Problem → Of the lines below, count those containing the word "qquad". Reply with the number alone.

[Source records]
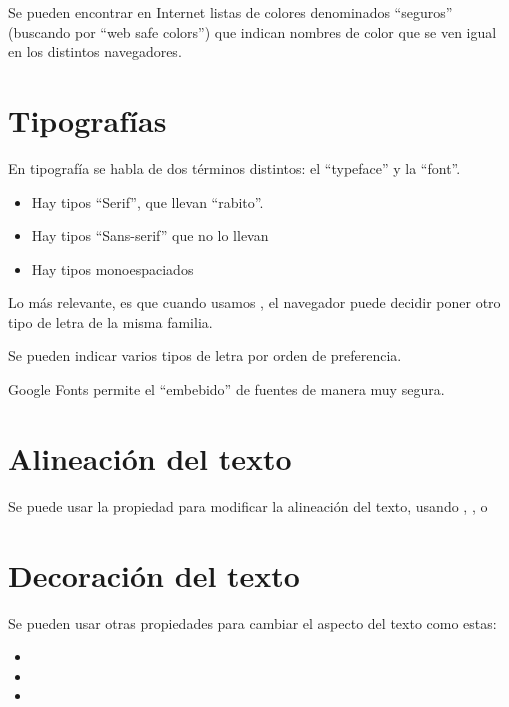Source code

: \documentclass[letterpaper,10pt,spanish]{sphinxmanual}
\begin{document}
Se pueden encontrar en Internet listas de colores denominados ``seguros'' (buscando por ``web safe colors'') que indican nombres de color que se ven igual en los distintos navegadores.


\section{Tipografías}
\label{tema3:tipografias}
En tipografía se habla de dos términos distintos: el ``typeface'' y la ``font''.
\begin{itemize}
\item {} 
Hay tipos ``Serif'', que llevan ``rabito''.

\item {} 
Hay tipos ``Sans-serif'' que no lo llevan

\item {} 
Hay tipos monoespaciados

\end{itemize}

Lo más relevante, es que cuando usamos , el navegador puede decidir poner otro tipo de letra de la misma familia.

Se pueden indicar varios tipos de letra por orden de preferencia.

Google Fonts permite el ``embebido'' de fuentes de manera muy segura.


\section{Alineación del texto}
\label{tema3:alineacion-del-texto}
Se puede usar la propiedad  para modificar la alineación del texto, usando , ,  o 


\section{Decoración del texto}
\label{tema3:decoracion-del-texto}
Se pueden usar otras propiedades para cambiar
el aspecto del texto como estas:
\begin{itemize}
\item {} 

\item {} 

\item {} 

\end{itemize}
\end{document}
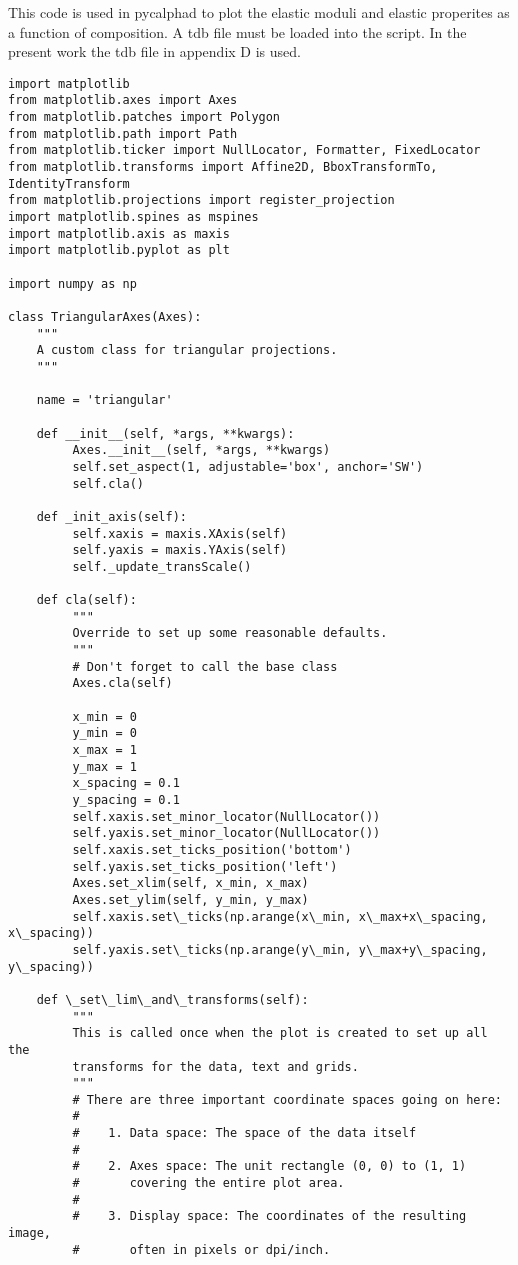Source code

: 
\noindent This code is used in pycalphad to plot the elastic moduli and elastic properites as a function of composition. A tdb file must be loaded into the script. In the present work the tdb file in appendix D is used.
{\lstset{language=Python}
\footnotesize
\begin{lstlisting}
import matplotlib
from matplotlib.axes import Axes
from matplotlib.patches import Polygon
from matplotlib.path import Path
from matplotlib.ticker import NullLocator, Formatter, FixedLocator
from matplotlib.transforms import Affine2D, BboxTransformTo, IdentityTransform
from matplotlib.projections import register_projection
import matplotlib.spines as mspines
import matplotlib.axis as maxis
import matplotlib.pyplot as plt

import numpy as np

class TriangularAxes(Axes):
    """
    A custom class for triangular projections.
    """

    name = 'triangular'

    def __init__(self, *args, **kwargs):
         Axes.__init__(self, *args, **kwargs)
         self.set_aspect(1, adjustable='box', anchor='SW')
         self.cla()

    def _init_axis(self):
         self.xaxis = maxis.XAxis(self)
         self.yaxis = maxis.YAxis(self)
         self._update_transScale()

    def cla(self):
         """
         Override to set up some reasonable defaults.
         """
         # Don't forget to call the base class
         Axes.cla(self)

         x_min = 0
         y_min = 0
         x_max = 1
         y_max = 1
         x_spacing = 0.1
         y_spacing = 0.1
         self.xaxis.set_minor_locator(NullLocator())
         self.yaxis.set_minor_locator(NullLocator())
         self.xaxis.set_ticks_position('bottom')
         self.yaxis.set_ticks_position('left')
         Axes.set_xlim(self, x_min, x_max)
         Axes.set_ylim(self, y_min, y_max)
         self.xaxis.set\_ticks(np.arange(x\_min, x\_max+x\_spacing, x\_spacing))
         self.yaxis.set\_ticks(np.arange(y\_min, y\_max+y\_spacing, y\_spacing))

    def \_set\_lim\_and\_transforms(self):
         """
         This is called once when the plot is created to set up all the
         transforms for the data, text and grids.
         """
         # There are three important coordinate spaces going on here:
         #
         #    1. Data space: The space of the data itself
         #
         #    2. Axes space: The unit rectangle (0, 0) to (1, 1)
         #       covering the entire plot area.
         #
         #    3. Display space: The coordinates of the resulting image,
         #       often in pixels or dpi/inch.


\end{lstlisting}}
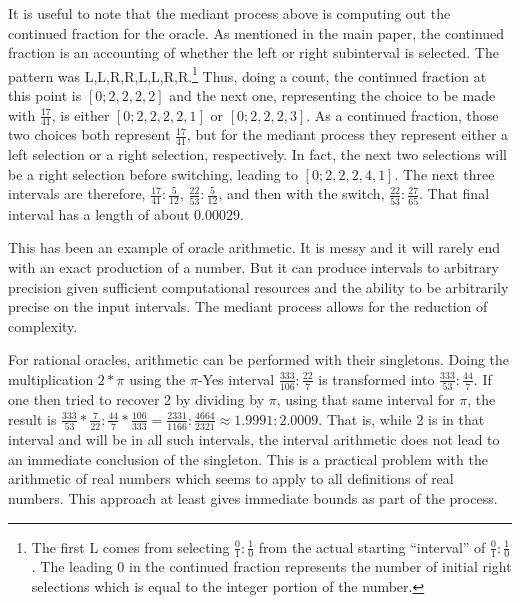 \documentclass[12pt]{article}
\theoremstyle{remark}
\begin{document}
It is useful to note that the mediant process above is computing out the continued fraction for the oracle. As mentioned in the main paper, the continued fraction is an accounting of whether the left or right subinterval is selected. The pattern was L,L,R,R,L,L,R,R.\footnote{The first L comes from selecting $\frac{0}{1}: \frac{1}{0}$ from the actual starting ``interval'' of $\frac{0}{1}: \frac{1}{0}$. The leading 0 in the continued fraction represents the number of initial right selections which is equal to the integer portion of the number.} Thus, doing a count, the continued fraction at this point is $[0;2,2,2,2]$ and the next one, representing the choice to be made with $\frac{17}{41}$, is either $[0;2,2,2,2,1]$ or $[0;2,2,2,3]$. As a continued fraction, those two choices both represent $\frac{17}{41}$, but for the mediant process they represent either a left selection or a right selection, respectively. In fact, the next two selections will be a right selection before switching, leading to $[0;2,2,2,4,1]$. The next three intervals are therefore, $\frac{17}{41}: \frac{5}{12}$, $\frac{22}{53}: \frac{5}{12}$, and then with the switch, $\frac{22}{53}: \frac{27}{65}$. That final interval has a length of about $0.00029$. 

This has been an example of oracle arithmetic. It is messy and it will rarely end with an exact production of a number. But it can produce intervals to arbitrary precision given sufficient computational resources and the ability to be arbitrarily precise on the input intervals. The mediant process allows for the reduction of complexity. 

For rational oracles, arithmetic can be performed with their singletons. Doing the multiplication $2 * \pi$ using the $\pi$-Yes interval $\frac{333}{106}: \frac{22}{7}$ is transformed into $\frac{333}{53}: \frac{44}{7}$. If one then tried to recover 2 by dividing  by $\pi$, using that same interval for $\pi$, the result is $\frac{333}{53} * \frac{7}{22}: \frac{44}{7} * \frac{106}{333} = \frac{2331}{1166}: \frac{4664}{2321} \approx 1.9991: 2.0009$. That is, while 2 is in that interval and will be in all such intervals, the interval arithmetic does not lead to an immediate conclusion of the singleton. This is a practical problem with the arithmetic of real numbers which seems to apply to all definitions of real numbers. This approach at least gives immediate bounds as part of the process.
\end{document}
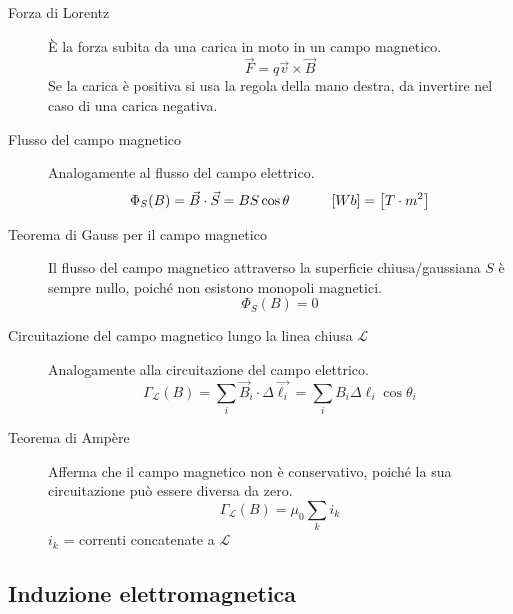 \documentclass[a4paper,11pt,italian]{article}
\begin{document}
\begin{description}
  \item[Forza di Lorentz] 
  È la forza subita da una carica in moto in un campo magnetico.
  \[ \vec{F} = q \vec{v} \times \vec{B} \]
  Se la carica è positiva si usa la regola della mano destra, da invertire nel caso di una carica negativa.
  

  
  \item[Flusso del campo magnetico] 
  Analogamente al flusso del campo elettrico.
  \[ \Phi_S(B) = \vec{B} \cdot \vec{S} = B S \cos \theta \hspace*{3em} [Wb] = \left[ T \cdot m^2 \right] \]
  
  \item[Teorema di Gauss per il campo magnetico] 
  Il flusso del campo magnetico attraverso la superficie chiusa/gaussiana $ S $ è sempre nullo, poiché non esistono monopoli magnetici.
  \[ \Phi_S(B) = 0 \]
  
  \item[Circuitazione del campo magnetico lungo la linea chiusa $ \mathscr{L} $]\label{conc:circuitazioneB}
  Analogamente alla circuitazione del campo elettrico.
  \[ \Gamma_\mathscr{L}(B) = \sum_i \vec{B}_i \cdot \Delta\vec{\ell_i} = \sum_i B_i \Delta \ell_i \cos \theta_i \]
  
  \item[Teorema di Ampère] 
  Afferma che il campo magnetico non è conservativo, poiché la sua circuitazione può essere diversa da zero.
  \[ \Gamma_\mathscr{L}(B) = \mu_0 \sum_k i_k \]
  $ i_k $ = correnti concatenate a $ \mathscr{L} $
\end{description}

\subsection{Induzione elettromagnetica}
\end{document}

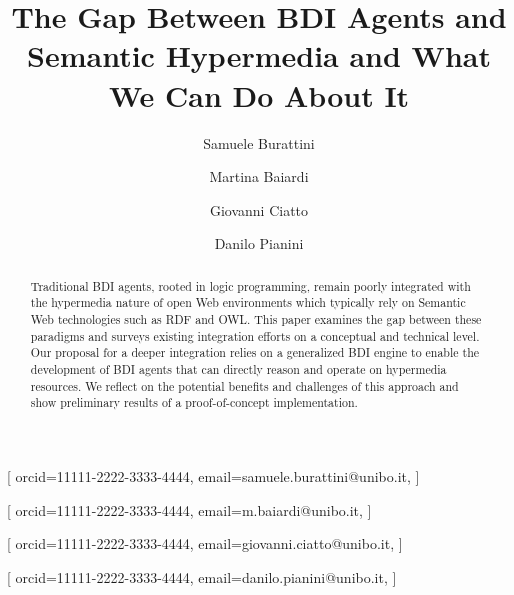 \documentclass[
]{ceurart}
\begin{document}


\title{The Gap Between BDI Agents and Semantic Hypermedia and What We Can Do About It}


\author[1]{Samuele Burattini}[%
orcid=11111-2222-3333-4444,
email=samuele.burattini@unibo.it,
]
\cormark[1]
\fnmark[1]

\author[1]{Martina Baiardi}[%
orcid=11111-2222-3333-4444,
email=m.baiardi@unibo.it,
]
\fnmark[1]

\author[1]{Giovanni Ciatto}[%
orcid=11111-2222-3333-4444,
email=giovanni.ciatto@unibo.it,
]


\author[1]{Danilo Pianini}[%
orcid=11111-2222-3333-4444,
email=danilo.pianini@unibo.it,
]



\address[1]{\disi, \unibo}



\begin{abstract}
  Traditional BDI agents, 
  rooted in logic programming, 
  remain poorly integrated with the hypermedia nature of open Web environments
  which typically rely on Semantic Web technologies such as RDF and OWL.
  This paper examines the gap between these paradigms and surveys existing integration efforts on a conceptual and technical level.
  Our proposal for a deeper integration relies on a generalized BDI engine to enable the development of BDI agents that can directly reason and operate on hypermedia resources.
  We reflect on the potential benefits and challenges of this approach and show preliminary results of a proof-of-concept implementation.
\end{abstract}
\end{document}
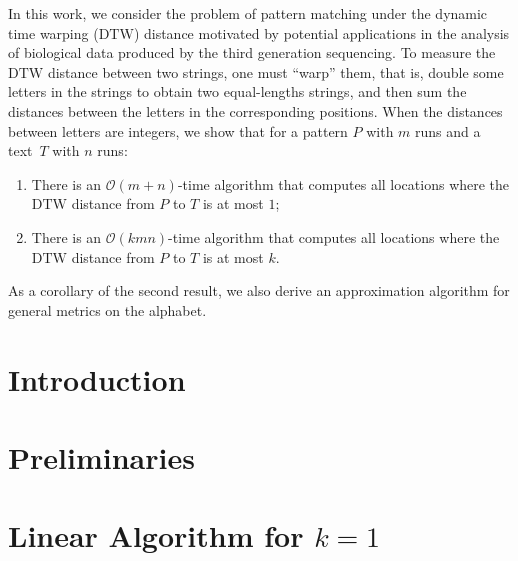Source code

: 
\providecommand{\norm}[1]{\ensuremath{\lVert#1\rVert}}
\providecommand{\ceil}[1]{\ensuremath{\lceil#1\rceil}}
\newcommand{\dtw}{\mathrm{DTW}}
\newcommand{\ham}{\mathrm{HAM}}
\providecommand{\dd}{\mathinner{.\,.\allowbreak}}
\providecommand{\RLE}{\mathrm{RLE}}
\providecommand{\Oh}{\mathcal{O}}
\providecommand{\eps}{\varepsilon}
\newcommand{\invacker}{\alpha}

\newcommand{\inputDTW}[1]{}
\newcommand{\figDTW}[2]{\texttt{[image: Part\_Two/dtw/\#2]}}

\begin{small}
In this work, we consider the problem of pattern matching under the dynamic time warping ($\dtw$) distance motivated by potential applications in the analysis of biological data produced by the third generation sequencing. To measure the $\dtw$ distance between two strings, one must ``warp'' them, that is, double some letters in the strings to obtain two equal-lengths strings, and then sum the distances between the letters in the corresponding positions. When the distances between letters are integers, we show that for a pattern $P$ with $m$ runs and a text~$T$ with $n$ runs:
\begin{enumerate}
\item There is an $\Oh(m+n)$-time algorithm that computes all locations where the $\dtw$ distance from $P$ to $T$ is at most $1$;
\item There is an $\Oh(kmn)$-time algorithm that computes all locations where the $\dtw$ distance from $P$ to $T$ is at most $k$.
\end{enumerate}
As a corollary of the second result, we also derive an approximation algorithm for general metrics on the alphabet. 
\end{small}

\section{Introduction}
\inputDTW{intro}

\section{Preliminaries}\label{dtw:sec:prelim}
\inputDTW{prelim}

\section{Linear Algorithm for \texorpdfstring{$k=1$}{kone}}
\label{dtw:sec:lce}
\inputDTW{lce}

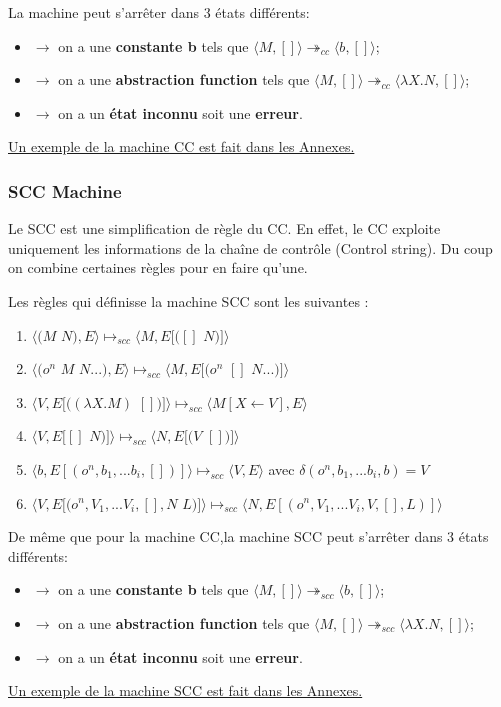 \documentclass[10pt,a4paper]{article}
\begin{document}
			La machine peut s'arrêter dans 3 états différents:
			\begin{itemize}
				\item[]$\longrightarrow$ on a une \textbf{constante b} tels que $\langle M,[]\rangle \twoheadrightarrow_{cc} \langle b,[]\rangle$;
				\item[]$\longrightarrow$ on a une \textbf{abstraction function} tels que $\langle M,[]\rangle \twoheadrightarrow_{cc} \langle\lambda X.N,[]\rangle$;
				\item[]$\longrightarrow$ on a un \textbf{état inconnu} soit une \textbf{erreur}.
			\end{itemize}
			\hyperref[CC]{Un exemple de la machine CC est fait dans les Annexes.}
			\bigbreak
			
			
			\subsubsection{SCC Machine}
			Le SCC est une simplification de règle du CC. En effet, le CC exploite uniquement les informations de la chaîne de contrôle (Control string). Du coup on combine certaines règles pour en faire qu'une.
			\bigbreak
			
			Les règles qui définisse la machine SCC sont les suivantes :
			
			\begin{enumerate}
				\item $\langle(M$ $N),E\rangle \longmapsto_{scc} \langle M,E[([]$ $N)]\rangle$
				\item $\langle(o^{n}$ $M$ $N...),E\rangle \longmapsto_{scc} \langle M,E[(o^{n}$ $[]$ $N...)]\rangle$
				\item $\langle V,E[((\lambda X.M)$ $[])]\rangle \longmapsto_{scc} \langle M[X\leftarrow V],E\rangle$
				\item $\langle V,E[[]$ $N)]\rangle \longmapsto_{scc} \langle N,E[(V$ $[])]\rangle$
				\item $\langle b,E[(o^{n},b_{1},...b_{i},[])]\rangle \longmapsto_{scc} \langle V,E\rangle$ avec $\delta (o^{n},b_{1},...b_{i},b)=V$ 
				\item $\langle V,E[(o^{n},V_{1},...V_{i},[],N$ $L)]\rangle \longmapsto_{scc} \langle N,E[(o^{n},V_{1},...V_{i},V,[],L)]\rangle$
			\end{enumerate}
			\bigbreak
			
			De même que pour la machine CC,la machine SCC peut s'arrêter dans 3 états différents:
			\begin{itemize}
				\item[]$\longrightarrow$ on a une \textbf{constante b} tels que $\langle M,[]\rangle \twoheadrightarrow_{scc} \langle b,[]\rangle$;
				\item[]$\longrightarrow$ on a une \textbf{abstraction function} tels que $\langle M,[]\rangle \twoheadrightarrow_{scc} \langle\lambda X.N,[]\rangle$;
				\item[]$\longrightarrow$ on a un \textbf{état inconnu} soit une \textbf{erreur}.
			\end{itemize}
			\bigbreak
			\hyperref[SCC]{Un exemple de la machine SCC est fait dans les Annexes.}
			\newpage
\end{document}

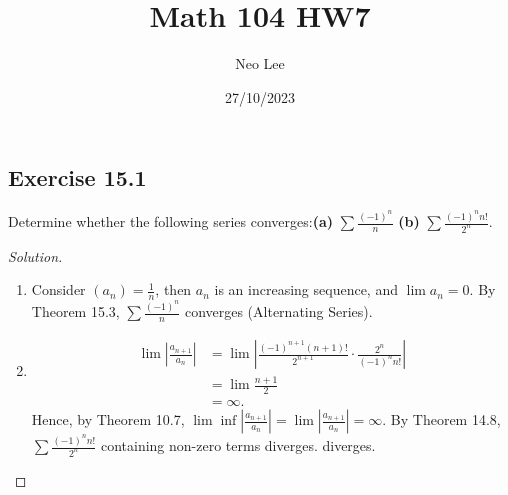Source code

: \documentclass{article}
\title{Math 104 HW7}
\author{Neo Lee}
\date{27/10/2023}
\begin{document}
 

\maketitle 

\subsection*{Exercise 15.1}
Determine whether the following series converges:\qquad \textbf{(a)} $\sum \frac{(-1)^n}{n}$ 
\qquad \textbf{(b)} $\sum \frac{(-1)^nn!}{2^n}$.
\begin{proof}[Solution] \indent
    \begin{enumerate}[label=(\alph*)]
        \item 
        Consider $(a_n)=\frac{1}{n}$, then $a_n$ is an increasing sequence, and $\lim a_n=0$. By 
        Theorem 15.3, $\sum \frac{(-1)^n}{n}$ converges (Alternating Series).
        
        \item
        \begin{align*}
            \lim \left|\frac{a_{n+1}}{a_n}\right| & = \lim \left|\frac{(-1)^{n+1}(n+1)!}{2^{n+1}}\cdot
            \frac{2^n}{(-1)^nn!}\right| \\
            & = \lim \frac{n+1}{2} \\
            & = \infty.
        \end{align*}
        Hence, by Theorem 10.7, $\lim \inf \left|\frac{a_{n+1}}{a_n}\right| = 
        \lim \left|\frac{a_{n+1}}{a_n}\right| = \infty$. By Theorem 14.8, $\sum \frac{(-1)^nn!}{2^n}$
        containing non-zero terms diverges.
        diverges.
    \end{enumerate}
\end{proof}
\end{document}
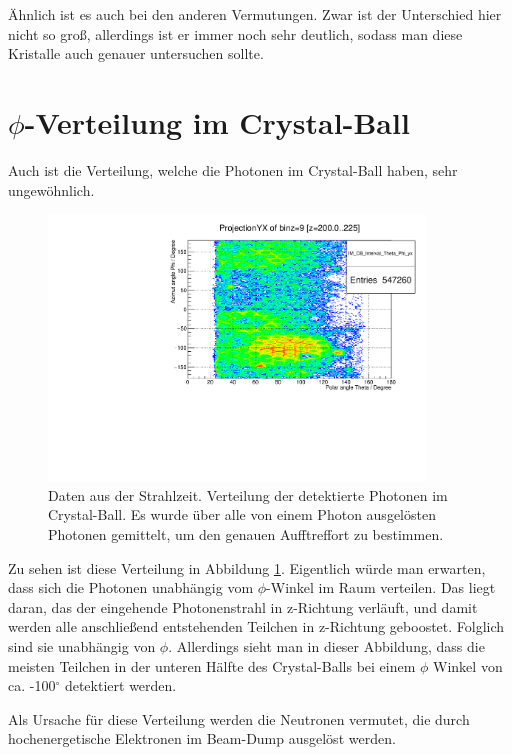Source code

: \documentclass[a4paper,11pt,oneside,final,german,openbib,pdftex]{scrbook}
\begin{document}
{ \"Ahnlich ist es auch bei den anderen Vermutungen. Zwar ist der Unterschied hier nicht so gro{\ss}, allerdings ist er immer noch sehr deutlich, sodass man diese Kristalle auch genauer untersuchen sollte.
 \newpage

\section{$\phi$-Verteilung im Crystal-Ball}

Auch ist die Verteilung, welche die Photonen im Crystal-Ball haben, sehr ungew\"ohnlich.

\begin{figure}[h!]
	\begin{center}
		\includegraphics[width=100mm]{NewCalib/ThetaPhiVerteilung/20172404ThetaPhi200MeVBeam}
		\caption[Strahlzeit: Symmetrische Photonen; Verteilung der detektierten Photonen im CB]{Daten aus der Strahlzeit. Verteilung der detektierte Photonen im Crystal-Ball. Es wurde \"uber alle von einem Photon ausgel\"osten Photonen gemittelt, um den genauen Aufftreffort zu bestimmen.}
		\label{fig:Verteilung-der-Photonen-im-CB}
	\end{center}
\end{figure}
Zu sehen ist diese Verteilung in Abbildung \ref{fig:Verteilung-der-Photonen-im-CB}. Eigentlich w\"urde man erwarten, dass sich die Photonen unabh\"angig vom $\phi$-Winkel im Raum verteilen. Das liegt daran, das der eingehende Photonenstrahl in z-Richtung verl\"auft, und damit werden alle anschlie{\ss}end entstehenden Teilchen in z-Richtung geboostet. Folglich sind sie unabh\"angig von $\phi$. 
Allerdings sieht man in dieser Abbildung, dass die meisten Teilchen in der unteren H\"alfte des Crystal-Balls bei einem $\phi$ Winkel von ca. -100$^{\circ}$ detektiert werden.

Als Ursache f\"ur diese Verteilung werden die Neutronen vermutet, die durch hochenergetische Elektronen im Beam-Dump ausgel\"ost werden. 

}
\end{document}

Task answer → 2